# Sunflower Seed?



## Stoner (Apr 3, 2007)

Will the sunflower seed that are used for birdseed grow?


----------



## HYDROGUARDIAN16 (Feb 14, 2007)

maybe unless they are cooked and unsalted or roasted do the core.


----------



## Stoner (Apr 3, 2007)

I follow up on my question above. I contacted the company that supplies the Sunflower bird seed to Tractor Supply Company (Royal Wing). Below is the reply as to whether or not their Sunflower seed that is sold as birdseed will grow.

"Stoner

In most cases yes the seed will grow. Germination will be a bit inconsistent but should be adequate to grow a some plants. They may be a bit variable in plant height and appearance as the “hybrid” will segregate when re-grown from the commercial production that is put in the bag for birdfood such as you are intending to do. Bottom line is no problem they will grow but maybe not all of the seeds you plant and they may not be uniform in appearance. Chris Bohn"

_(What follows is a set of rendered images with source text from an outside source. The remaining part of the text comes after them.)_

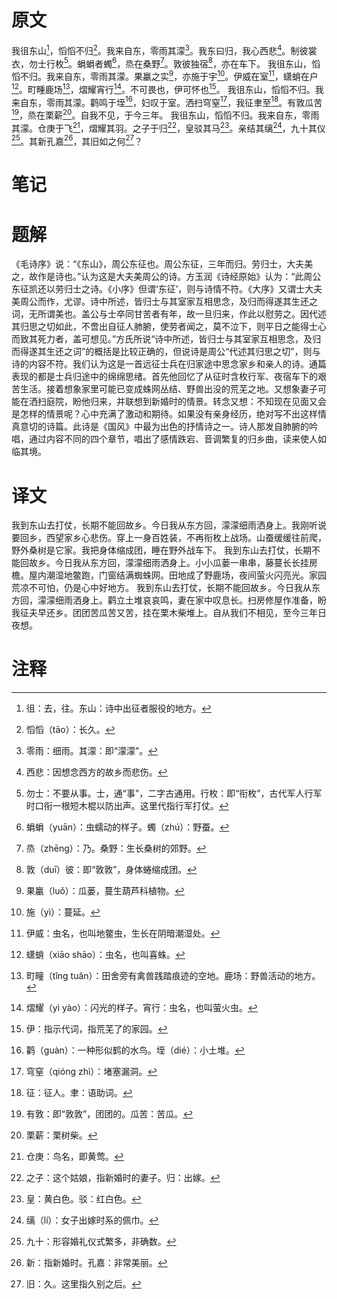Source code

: # 原文
我徂东山[^1]，慆慆不归[^2]。我来自东，零雨其濛[^3]。我东曰归，我心西悲[^4]。制彼裳衣，勿士行枚[^5]。蜎蜎者蠋[^6]，烝在桑野[^7]。敦彼独宿[^8]，亦在车下。
我徂东山，慆慆不归。我来自东，零雨其濛。果臝之实[^9]，亦施于宇[^10]。伊威在室[^11]，蟏蛸在户[^12]。町畽鹿场[^13]，熠耀宵行[^14]。不可畏也，伊可怀也[^15]。
我徂东山，慆慆不归。我来自东，零雨其濛。鹳鸣于垤[^16]，妇叹于室。洒扫穹窒[^17]，我征聿至[^18]。有敦瓜苦[^19]，烝在栗薪[^20]。自我不见，于今三年。
我徂东山，慆慆不归。我来自东，零雨其濛。仓庚于飞[^21]，熠耀其羽。之子于归[^22]，皇驳其马[^23]。亲结其缡[^24]，九十其仪[^25]。其新孔嘉[^26]，其旧如之何[^27]？
# 笔记

# 题解
《毛诗序》说：“《东山》，周公东征也。周公东征，三年而归。劳归士，大夫美之，故作是诗也。”认为这是大夫美周公的诗。方玉润《诗经原始》认为：“此周公东征凯还以劳归士之诗。《小序》但谓‘东征’，则与诗情不符。《大序》又谓士大夫美周公而作，尤谬。诗中所述，皆归士与其室家互相思念，及归而得遂其生还之词，无所谓美也。盖公与士卒同甘苦者有年，故一旦归来，作此以慰劳之。因代述其归思之切如此，不啻出自征人肺腑，使劳者闻之，莫不泣下，则平日之能得士心而致其死力者，盖可想见。”方氏所说“诗中所述，皆归士与其室家互相思念，及归而得遂其生还之词”的概括是比较正确的，但说诗是周公“代述其归思之切”，则与诗的内容不符。我们认为这是一首远征士兵在归家途中思念家乡和亲人的诗。通篇表现的都是士兵归途中的绵绵思绪。首先他回忆了从征时含枚行军、夜宿车下的艰苦生活。接着想象家里可能已变成蛛网丛结、野兽出没的荒芜之地。又想象妻子可能在洒扫庭院，盼他归来，并联想到新婚时的情景。转念又想：不知现在见面又会是怎样的情景呢？心中充满了激动和期待。如果没有亲身经历，绝对写不出这样情真意切的诗篇。此诗是《国风》中最为出色的抒情诗之一。诗人那发自肺腑的吟唱，通过内容不同的四个章节，唱出了感情跌宕、音调繁复的归乡曲，读来使人如临其境。
# 译文
我到东山去打仗，长期不能回故乡。今日我从东方回，濛濛细雨洒身上。我刚听说要回乡，西望家乡心悲伤。穿上一身百姓装，不再衔枚上战场。山蚕缓缓往前爬，野外桑树是它家。我把身体缩成团，睡在野外战车下。
我到东山去打仗，长期不能回故乡。今日我从东方回，濛濛细雨洒身上。小小瓜蒌一串串，藤蔓长长挂房檐。屋内潮湿地鳖跑，门窗结满蜘蛛网。田地成了野鹿场，夜间萤火闪亮光。家园荒凉不可怕，仍是心中好地方。
我到东山去打仗，长期不能回故乡。今日我从东方回，濛濛细雨洒身上。鹳立土堆哀哀鸣，妻在家中叹息长。扫房修屋作准备，盼我征夫早还乡。团团苦瓜苦又苦，挂在栗木柴堆上。自从我们不相见，至今三年日夜想。
# 注释

[^1]: 徂：去，往。东山：诗中出征者服役的地方。
[^2]: 慆慆（tāo）：长久。
[^3]: 零雨：细雨。其濛：即“濛濛”。
[^4]: 西悲：因想念西方的故乡而悲伤。
[^5]: 勿士：不要从事。士，通“事”，二字古通用。行枚：即“衔枚”，古代军人行军时口衔一根短木棍以防出声。这里代指行军打仗。
[^6]: 蜎蜎（yuān）：虫蠕动的样子。蠋（zhú）：野蚕。
[^7]: 烝（zhēng）：乃。桑野：生长桑树的郊野。
[^8]: 敦（duī）彼：即“敦敦”，身体蜷缩成团。
[^9]: 果臝（luǒ）：瓜蒌，蔓生葫芦科植物。
[^10]: 施（yì）：蔓延。
[^11]: 伊威：虫名，也叫地鳖虫，生长在阴暗潮湿处。
[^12]: 蟏蛸（xiāo shāo）：虫名，也叫喜蛛。
[^13]: 町疃（tǐng tuǎn）：田舍旁有禽兽践踏痕迹的空地。鹿场：野兽活动的地方。
[^14]: 熠耀（yì yào）：闪光的样子。宵行：虫名，也叫萤火虫。
[^15]: 伊：指示代词，指荒芜了的家园。
[^16]: 鹳（guàn）：一种形似鹤的水鸟。垤（dié）：小土堆。
[^17]: 穹窒（qióng zhì）：堵塞漏洞。
[^18]: 征：征人。聿：语助词。
[^19]: 有敦：即“敦敦”，团团的。瓜苦：苦瓜。
[^20]: 栗薪：栗树柴。
[^21]: 仓庚：鸟名，即黄莺。
[^22]: 之子：这个姑娘，指新婚时的妻子。归：出嫁。
[^23]: 皇：黄白色。驳：红白色。
[^24]: 缡（lí）：女子出嫁时系的佩巾。
[^25]: 九十：形容婚礼仪式繁多，非确数。
[^26]: 新：指新婚时。孔嘉：非常美丽。
[^27]: 旧：久。这里指久别之后。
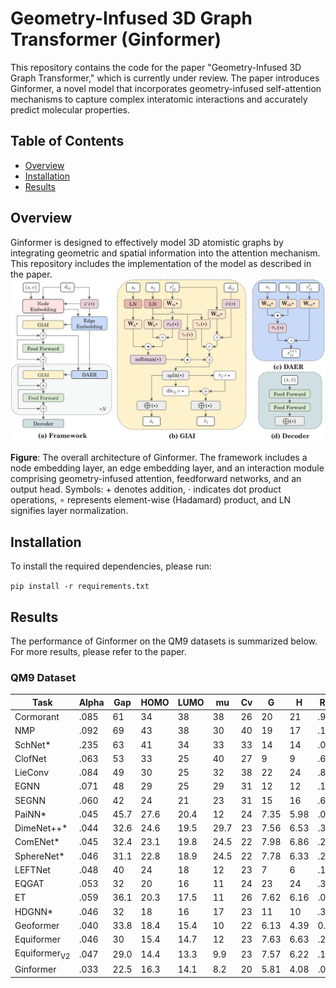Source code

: # Geometry-Infused 3D Graph Transformer (Ginformer)

This repository contains the code for the paper "Geometry-Infused 3D Graph Transformer," which is currently under review. The paper introduces Ginformer, a novel model that incorporates geometry-infused self-attention mechanisms to capture complex interatomic interactions and accurately predict molecular properties.

## Table of Contents

- [Overview](#overview)
- [Installation](#installation)
- [Results](#results)
## Overview

Ginformer is designed to effectively model 3D atomistic graphs by integrating geometric and spatial information into the attention mechanism. This repository includes the implementation of the model as described in the paper.
![Ginformer Architecture](assets/framework.png)

**Figure**: The overall architecture of Ginformer. The framework includes a node embedding layer, an edge embedding layer, and an interaction module comprising geometry-infused attention, feedforward networks, and an output head. Symbols: + denotes addition, ⋅ indicates dot product operations, ∘ represents element-wise (Hadamard) product, and LN signifies layer normalization.

## Installation

To install the required dependencies, please run:

`pip install -r requirements.txt`


## Results

The performance of Ginformer on the QM9 datasets is summarized below. For more results, please refer to the paper.

### QM9 Dataset

| Task                     | Alpha | Gap  | HOMO | LUMO | mu | Cv | G           | H           | R^2         | U           | U_0         | ZPVE          | std.          | log            |
| ------------------------ |-------|------|------|------|-----|----| ----------- | ----------- | ----------- | ----------- | ----------- | ------------- | ------------- | -------------- |
| Cormorant                | .085  | 61   | 34   | 38   | 38  | 26 | 20          | 21          | .961        | 21          | 22          | 2.03          | 2.14          | -4.75          |
| NMP                      | .092  | 69   | 43   | 38   | 30  | 40 | 19          | 17          | .180        | 20          | 20          | 1.50          | 1.78          | -5.08          |
| SchNet*       | .235  | 63   | 41   | 34   | 33  | 33 | 14          | 14          | .073        | 19          | 14          | 1.70          | 1.76          | -5.17          |
| ClofNet                  | .063  | 53   | 33   | 25   | 40  | 27 | 9           | 9           | .610        | 9           | 8           | 1.23          | 1.37          | -5.37          |
| LieConv                  | .084  | 49   | 30   | 25   | 32  | 38 | 22          | 24          | .800        | 19          | 19          | 2.28          | 1.35          | -4.99          |
| EGNN                     | .071  | 48   | 29   | 25   | 29  | 31 | 12          | 12          | .106        | 12          | 11          | 1.55          | 1.23          | -5.43          |
| SEGNN                    | .060  | 42   | 24   | 21   | 23  | 31 | 15          | 16          | .660        | 13          | 15          | 1.62          | 1.08          | -5.27          |
| PaiNN*        | .045  | 45.7 | 27.6 | 20.4 | 12  | 24 | 7.35        | 5.98        | .066        | 5.83        | 5.85        | 1.28          | 1.01          | -5.85          |
| DimeNet++*    | .044  | 32.6 | 24.6 | 19.5 | 29.7 | 23 | 7.56        | 6.53        | .331        | 6.28        | 6.32        | 1.21          | 0.98          | -5.67          |
| ComENet*      | .045  | 32.4 | 23.1 | 19.8 | 24.5 | 22 | 7.98        | 6.86        | .259        | 6.82        | 6.69        | 1.20          | 0.93          | -5.69          |
| SphereNet*    | .046  | 31.1 | 22.8 | 18.9 | 24.5 | 22 | 7.78        | 6.33        | .268        | 6.36        | 6.26        | 1.12          | 0.91          | -5.73          |
| LEFTNet                  | .048  | 40   | 24   | 18   | 12  | 23 | 7           | 6           | .109        | 7           | 6           | 1.33          | 0.91          | -5.82          |
| EQGAT                    | .053  | 32   | 20   | 16   | 11  | 24 | 23          | 24          | .382        | 25          | 25          | 2.00          | 0.86          | -5.28          |
| ET                       | .059  | 36.1 | 20.3 | 17.5 | 11  | 26 | 7.62        | 6.16        | .033        | 6.38        | 6.15        | 1.84          | 0.84          | -5.90          |
| HDGNN*        | .046  | 32   | 18   | 16   | 17  | 23 | 11          | 10          | .342        | 8.12        | 8.34        | 1.21          | 0.80          | -5.64          |
| Geoformer                | .040  | 33.8 | 18.4 | 15.4 | 10  | 22 | 6.13        | 4.39        | 0.28 | 4.41        | 4.43        | 1.28          | 0.75          | -6.12          |
| Equiformer               | .046  | 30   | 15.4 | 14.7 | 12  | 23 | 7.63        | 6.63        | .251        | 6.74        | 6.59        | 1.26          | 0.70          | -5.82          |
| Equiformer$_{\text{V2}}$ | .047  | 29.0 | 14.4 | 13.3 | 9.9 | 23 | 7.57        | 6.22        | .186        | 6.49        | 6.17        | 1.47          | 0.67          | -5.87          |
| Ginformer                | .033  | 22.5 | 16.3 | 14.1 | 8.2 | 20 | 5.81 | 4.08 | .028 | 4.23 | 4.05 | 1.10 | 0.61 | -6.24 |

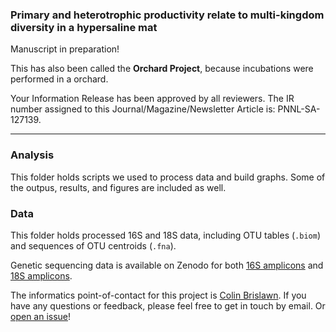 ### Primary and heterotrophic productivity relate to multi-kingdom diversity in a hypersaline mat

Manuscript in preparation!

This has also been called the **Orchard Project**, because incubations were performed in a orchard.

Your Information Release has been approved by all reviewers. The IR number assigned to this Journal/Magazine/Newsletter Article is: PNNL-SA-127139.

---

### Analysis

This folder holds scripts we used to process data and build graphs. Some of the outpus, results, and figures are included as well.

### Data

This folder holds processed 16S and 18S data, including OTU tables (`.biom`) and sequences of OTU centroids (`.fna`).

Genetic sequencing data is available on Zenodo for both [16S amplicons](https://zenodo.org/record/803376) and [18S amplicons](https://zenodo.org/record/803476).

The informatics point-of-contact for this project is [Colin Brislawn](https://www.github.com/colinbrislawn).
If you have any questions or feedback, please feel free to get in touch by email.
Or [open an issue](https://github.com/pnnl/bernstein-2017-productivity-and-diversity-2/issues)!

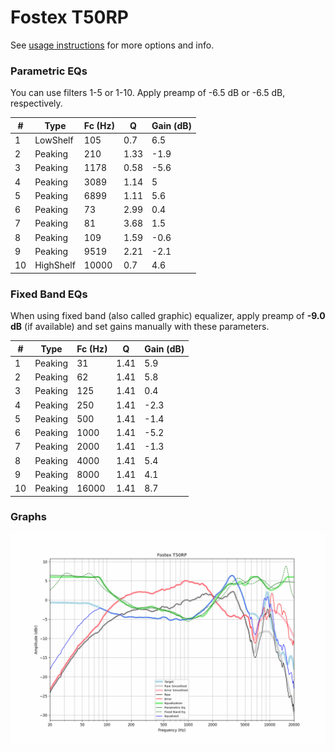 # Fostex T50RP
See [usage instructions](https://github.com/jaakkopasanen/AutoEq#usage) for more options and info.

### Parametric EQs
You can use filters 1-5 or 1-10. Apply preamp of -6.5 dB or -6.5 dB, respectively.

|   # | Type      |   Fc (Hz) |    Q |   Gain (dB) |
|-----|-----------|-----------|------|-------------|
|   1 | LowShelf  |       105 | 0.7  |         6.5 |
|   2 | Peaking   |       210 | 1.33 |        -1.9 |
|   3 | Peaking   |      1178 | 0.58 |        -5.6 |
|   4 | Peaking   |      3089 | 1.14 |         5   |
|   5 | Peaking   |      6899 | 1.11 |         5.6 |
|   6 | Peaking   |        73 | 2.99 |         0.4 |
|   7 | Peaking   |        81 | 3.68 |         1.5 |
|   8 | Peaking   |       109 | 1.59 |        -0.6 |
|   9 | Peaking   |      9519 | 2.21 |        -2.1 |
|  10 | HighShelf |     10000 | 0.7  |         4.6 |

### Fixed Band EQs
When using fixed band (also called graphic) equalizer, apply preamp of **-9.0 dB** (if available) and set gains manually with these parameters.

|   # | Type    |   Fc (Hz) |    Q |   Gain (dB) |
|-----|---------|-----------|------|-------------|
|   1 | Peaking |        31 | 1.41 |         5.9 |
|   2 | Peaking |        62 | 1.41 |         5.8 |
|   3 | Peaking |       125 | 1.41 |         0.4 |
|   4 | Peaking |       250 | 1.41 |        -2.3 |
|   5 | Peaking |       500 | 1.41 |        -1.4 |
|   6 | Peaking |      1000 | 1.41 |        -5.2 |
|   7 | Peaking |      2000 | 1.41 |        -1.3 |
|   8 | Peaking |      4000 | 1.41 |         5.4 |
|   9 | Peaking |      8000 | 1.41 |         4.1 |
|  10 | Peaking |     16000 | 1.41 |         8.7 |

### Graphs
![](./Fostex%20T50RP.png)
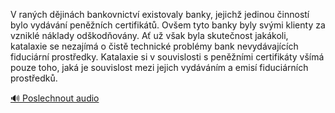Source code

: 
V raných dějinách bankovnictví existovaly banky, jejichž jedinou činností bylo vydávání peněžních certifikátů. Ovšem tyto banky byly svými klienty za vzniklé náklady odškodňovány. Ať už však byla skutečnost jakákoli, katalaxie se nezajímá o čistě technické problémy bank nevydávajících fiduciární prostředky. Katalaxie si v souvislosti s peněžními certifikáty všímá pouze toho, jaká je souvislost mezi jejich vydáváním a emisí fiduciárních prostředků.

[🔊 Poslechnout audio](/data/7-paragraphs/audio/chapter_81/para_002-V-ranch-djinch-bankovnictv-existovaly-banky-j.mp3)
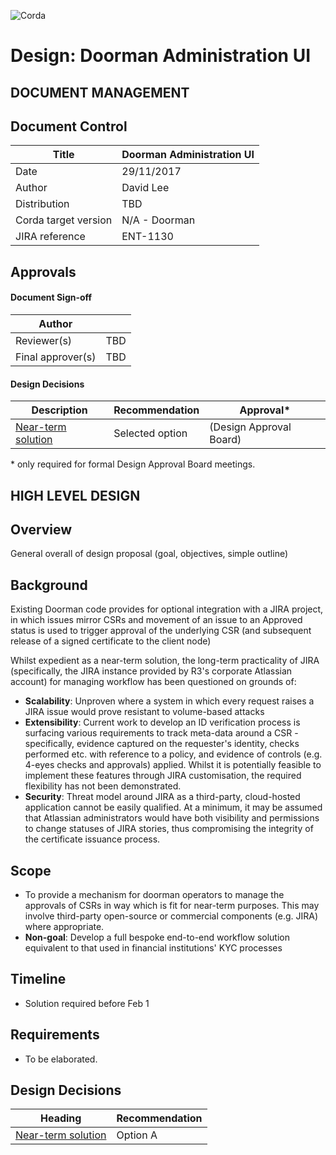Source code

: ![Corda](https://www.corda.net/wp-content/uploads/2016/11/fg005_corda_b.png)

# Design: Doorman Administration UI

DOCUMENT MANAGEMENT
---

## Document Control

| Title                | Doorman Administration UI |
| -------------------- | ------------------------- |
| Date                 | 29/11/2017                |
| Author               | David Lee                 |
| Distribution         | TBD                       |
| Corda target version | N/A - Doorman             |
| JIRA reference       | ENT-1130                  |

## Approvals

#### Document Sign-off

| Author            |      |
| ----------------- | ---- |
| Reviewer(s)       | TBD  |
| Final approver(s) | TBD  |

#### Design Decisions

| Description                              | Recommendation  | Approval*               |
| ---------------------------------------- | --------------- | ----------------------- |
| [Near-term solution](decisions/near-term.md) | Selected option | (Design Approval Board) |

\* only required for formal Design Approval Board meetings.

HIGH LEVEL DESIGN
---

## Overview

General overall of design proposal (goal, objectives, simple outline)

## Background

Existing Doorman code provides for optional integration with a JIRA project, in which issues mirror CSRs and movement of an issue to an Approved status is used to trigger approval of the underlying CSR (and subsequent release of a signed certificate to the client node)

Whilst expedient as a near-term solution, the long-term practicality of JIRA (specifically, the JIRA instance provided by R3's corporate Atlassian account) for managing workflow has been questioned on grounds of: 

- **Scalability**: Unproven where a system in which every request raises a JIRA issue would prove resistant to  volume-based attacks
- **Extensibility**: Current work to develop an ID verification process is surfacing various requirements to track meta-data around a CSR - specifically, evidence captured on the requester's identity, checks performed etc. with reference to a policy, and evidence of controls (e.g. 4-eyes checks and approvals) applied. Whilst it is potentially feasible to implement these features through JIRA customisation, the required flexibility has not been demonstrated.
- **Security**: Threat model around JIRA as a third-party, cloud-hosted application cannot be easily qualified. At a minimum, it may be assumed that Atlassian administrators would have both visibility and permissions to change statuses of JIRA stories, thus compromising the integrity of the certificate issuance process.

## Scope

* To provide a mechanism for doorman operators to manage the approvals of CSRs in way which is fit for near-term purposes. This may involve third-party open-source or commercial components (e.g. JIRA) where appropriate.
* **Non-goal**: Develop a full bespoke end-to-end workflow solution equivalent to that used in financial institutions' KYC processes

## Timeline

* Solution required before Feb 1

## Requirements

* To be elaborated.


## Design Decisions

| Heading                                  | Recommendation |
| ---------------------------------------- | -------------- |
| [Near-term solution](decisions/near-term.md) | Option A       |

I contacted Pennington with the same question and they said their Sunflower seed would not grow because it was sterilize by heating the seed when it is being used for birdseed.


----------



## johndeere (Sep 17, 2003)

Place 10 seeds in wet paper towels on top and bottom of seeds.Place in a warm place and keep the paper moist.If they swell and sprout you know they will grow.If only 1 seed grows thats 10% percent germination.If all seeds grow thats 100%.


----------



## luckycharms (Dec 4, 2003)

Anyone else have problem with birdseed from the feeders growing into weeds and plants from the seed that falls on the ground below? Had it in a nice location about the flower garden, had to move it do to growth of the seed. Hmm


----------